The anti-inflammatory effect of PA has been demonstrated in exercise intervention studies in type 2 diabetic patients [34]. The mechanisms behind the suppression of HS-CRP by PA may include: (1) the amelioration of insulin resistance induced by an exercise intensity-dependent release of interleukin-6 from muscle fibers [35]; and (2) enhanced expression of adiponectin receptor, despite unchanged serum adiponectin levels [36]. Chronic low-grade inflammation reflects the state of enhanced oxidative stress and insulin resistance, which may contribute to the development and progression of diabetic complications. Measures leading to a reduction in HS-CRP may be beneficial in preventing diabetic complications. Recently, Kodama et al. [3] reported that the risks of all-cause mortality and cardiovascular disease were exponentially suppressed with increasing habitual PA by a meta-analysis of cohort studies without exercise intervention. All-cause mortality and cardiovascular disease were reduced with medium amounts of LTPA (8.3 METs·h/w) corresponding to our O3 by 11.2% and 9.3%, respectively, and at high amounts of LTPA (16.7 METs·h/w) corresponding to our O5 by 21.2% and 17.9%, respectively. The present study showed that the amount of T-LTPA required to reduce HS-CRP was lower than that required to reduce HbA1c (O3 vs. O6).

The strengths of the study are: (1) the sample size is relatively large (n = 4,870); (2) PA is quantified using a universal MET score in real-world settings [19]; and (3) confounding factors include dietary data and depressive symptoms. The limitations of the study are: (1) we did not measure occupational PA, although most participants seemed to have retired from work because their mean age was 65 years. We performed stratified analysis between ≥65 and <65 years of age, and the association between T-LTPA and glycemic control and CVD risk factors did not differ in those of ≥65 and <65 years of age (interaction p for the age of 65 years and T-LTPA in the age- and sex-adjusted model was 0.167 for BMI, 0.947 for waist circumference, 0.070 for HbA1c, 0.420 for HOMA2-IR, 0.832 for triglyceride, 0.315 for HDL cholesterol and 0.704 for HS-CRP, respectively); (2) practising PA may have been restricted because of medical reasons, such as severe retinopathy or arthritis.
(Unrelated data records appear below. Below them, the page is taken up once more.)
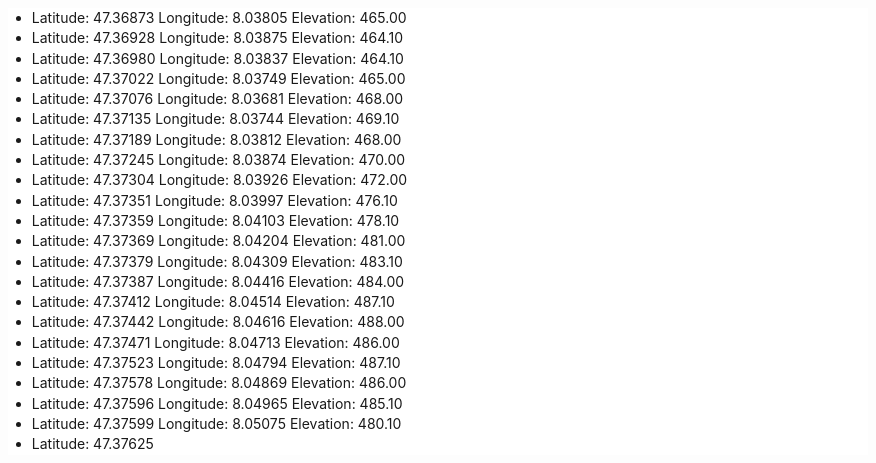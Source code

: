   - Latitude: 47.36873
    Longitude: 8.03805
    Elevation: 465.00
  - Latitude: 47.36928
    Longitude: 8.03875
    Elevation: 464.10
  - Latitude: 47.36980
    Longitude: 8.03837
    Elevation: 464.10
  - Latitude: 47.37022
    Longitude: 8.03749
    Elevation: 465.00
  - Latitude: 47.37076
    Longitude: 8.03681
    Elevation: 468.00
  - Latitude: 47.37135
    Longitude: 8.03744
    Elevation: 469.10
  - Latitude: 47.37189
    Longitude: 8.03812
    Elevation: 468.00
  - Latitude: 47.37245
    Longitude: 8.03874
    Elevation: 470.00
  - Latitude: 47.37304
    Longitude: 8.03926
    Elevation: 472.00
  - Latitude: 47.37351
    Longitude: 8.03997
    Elevation: 476.10
  - Latitude: 47.37359
    Longitude: 8.04103
    Elevation: 478.10
  - Latitude: 47.37369
    Longitude: 8.04204
    Elevation: 481.00
  - Latitude: 47.37379
    Longitude: 8.04309
    Elevation: 483.10
  - Latitude: 47.37387
    Longitude: 8.04416
    Elevation: 484.00
  - Latitude: 47.37412
    Longitude: 8.04514
    Elevation: 487.10
  - Latitude: 47.37442
    Longitude: 8.04616
    Elevation: 488.00
  - Latitude: 47.37471
    Longitude: 8.04713
    Elevation: 486.00
  - Latitude: 47.37523
    Longitude: 8.04794
    Elevation: 487.10
  - Latitude: 47.37578
    Longitude: 8.04869
    Elevation: 486.00
  - Latitude: 47.37596
    Longitude: 8.04965
    Elevation: 485.10
  - Latitude: 47.37599
    Longitude: 8.05075
    Elevation: 480.10
  - Latitude: 47.37625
Although physical fitness was not assessed during recruitment for the study, participants seemed to be active enough to be able to attend the out-patient department regularly; (3) PA was assessed using a self-reported questionnaire, which may have resulted in an overestimation. In addition, participants may be physically less active in the winter time. However, the time of year did not significantly affect the T-LTPA because of the warm climate of our prefecture (18.1±17.7 METs·h/w in the spring, 18.5±19.5 METs·h/w in the summer, 19.6±18.7 METs·h/w in the fall, 20.2±20.8 METs·h/w in the winter, ns); (4) we cannot show any cause-and-effect relationships because of the cross-sectional design of our study; and (5) there may be other confounding factors besides those evaluated.
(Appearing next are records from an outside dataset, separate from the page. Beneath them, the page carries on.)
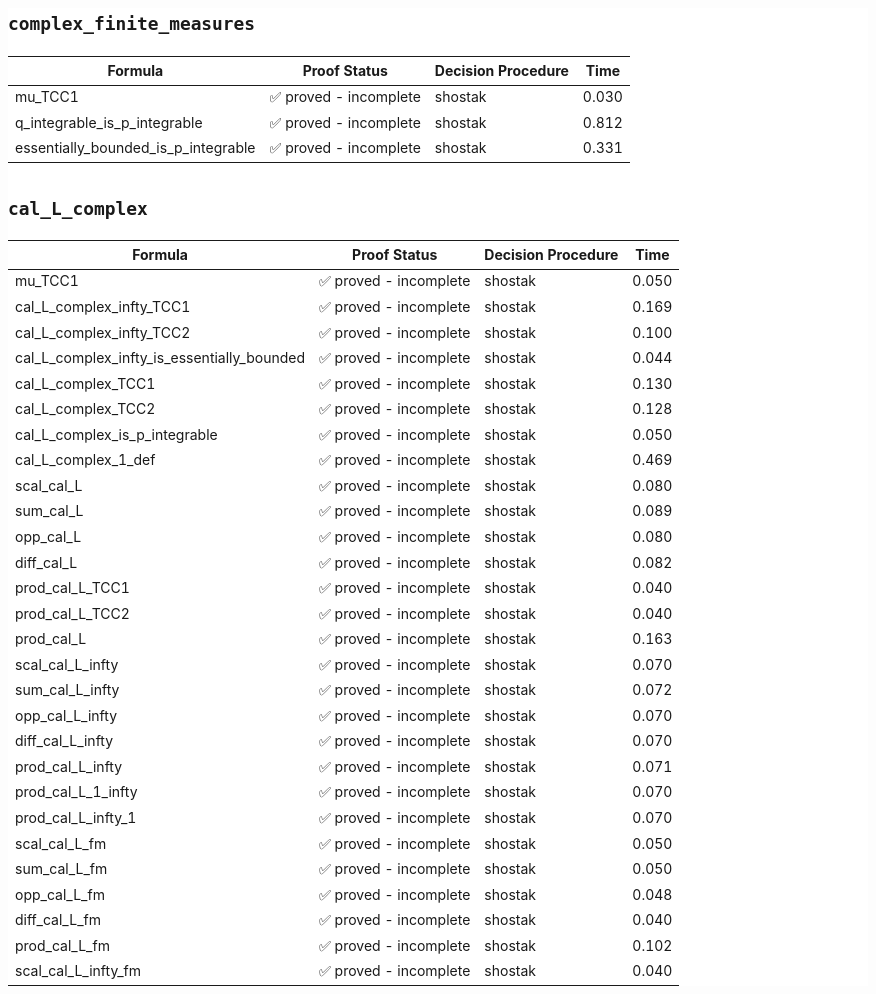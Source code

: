 ## `complex_finite_measures`

| Formula | Proof Status | Decision Procedure | Time |
| ---     | ---          | ---                | ---  |
|mu_TCC1|✅ proved - incomplete|shostak|0.030|
|q_integrable_is_p_integrable|✅ proved - incomplete|shostak|0.812|
|essentially_bounded_is_p_integrable|✅ proved - incomplete|shostak|0.331|

## `cal_L_complex`

| Formula | Proof Status | Decision Procedure | Time |
| ---     | ---          | ---                | ---  |
|mu_TCC1|✅ proved - incomplete|shostak|0.050|
|cal_L_complex_infty_TCC1|✅ proved - incomplete|shostak|0.169|
|cal_L_complex_infty_TCC2|✅ proved - incomplete|shostak|0.100|
|cal_L_complex_infty_is_essentially_bounded|✅ proved - incomplete|shostak|0.044|
|cal_L_complex_TCC1|✅ proved - incomplete|shostak|0.130|
|cal_L_complex_TCC2|✅ proved - incomplete|shostak|0.128|
|cal_L_complex_is_p_integrable|✅ proved - incomplete|shostak|0.050|
|cal_L_complex_1_def|✅ proved - incomplete|shostak|0.469|
|scal_cal_L|✅ proved - incomplete|shostak|0.080|
|sum_cal_L|✅ proved - incomplete|shostak|0.089|
|opp_cal_L|✅ proved - incomplete|shostak|0.080|
|diff_cal_L|✅ proved - incomplete|shostak|0.082|
|prod_cal_L_TCC1|✅ proved - incomplete|shostak|0.040|
|prod_cal_L_TCC2|✅ proved - incomplete|shostak|0.040|
|prod_cal_L|✅ proved - incomplete|shostak|0.163|
|scal_cal_L_infty|✅ proved - incomplete|shostak|0.070|
|sum_cal_L_infty|✅ proved - incomplete|shostak|0.072|
|opp_cal_L_infty|✅ proved - incomplete|shostak|0.070|
|diff_cal_L_infty|✅ proved - incomplete|shostak|0.070|
|prod_cal_L_infty|✅ proved - incomplete|shostak|0.071|
|prod_cal_L_1_infty|✅ proved - incomplete|shostak|0.070|
|prod_cal_L_infty_1|✅ proved - incomplete|shostak|0.070|
|scal_cal_L_fm|✅ proved - incomplete|shostak|0.050|
|sum_cal_L_fm|✅ proved - incomplete|shostak|0.050|
|opp_cal_L_fm|✅ proved - incomplete|shostak|0.048|
|diff_cal_L_fm|✅ proved - incomplete|shostak|0.040|
|prod_cal_L_fm|✅ proved - incomplete|shostak|0.102|
|scal_cal_L_infty_fm|✅ proved - incomplete|shostak|0.040|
In conclusion, we demonstrated clear dose-dependent relationships between T-LTPA and glycemic control and some cardiovascular risk factors in Japanese type 2 diabetic patients. However, the amount of T-LTPA required to lower HbA1c appeared to be greater than that required to improve other cardiovascular risk factors in our cohort. In addition, higher-intensity LTPA may be more appropriate even in the range of moderate-intensity PA recommended for diabetes treatment. From the results of this study, it is suggested that brisk walking more than 2 hours a week may improve the health of Japanese type 2 diabetic patients. Although increased PA may be an effective treatment in Japanese type 2 diabetic patients as well as in Western patients, there may be some ethnic differences between them.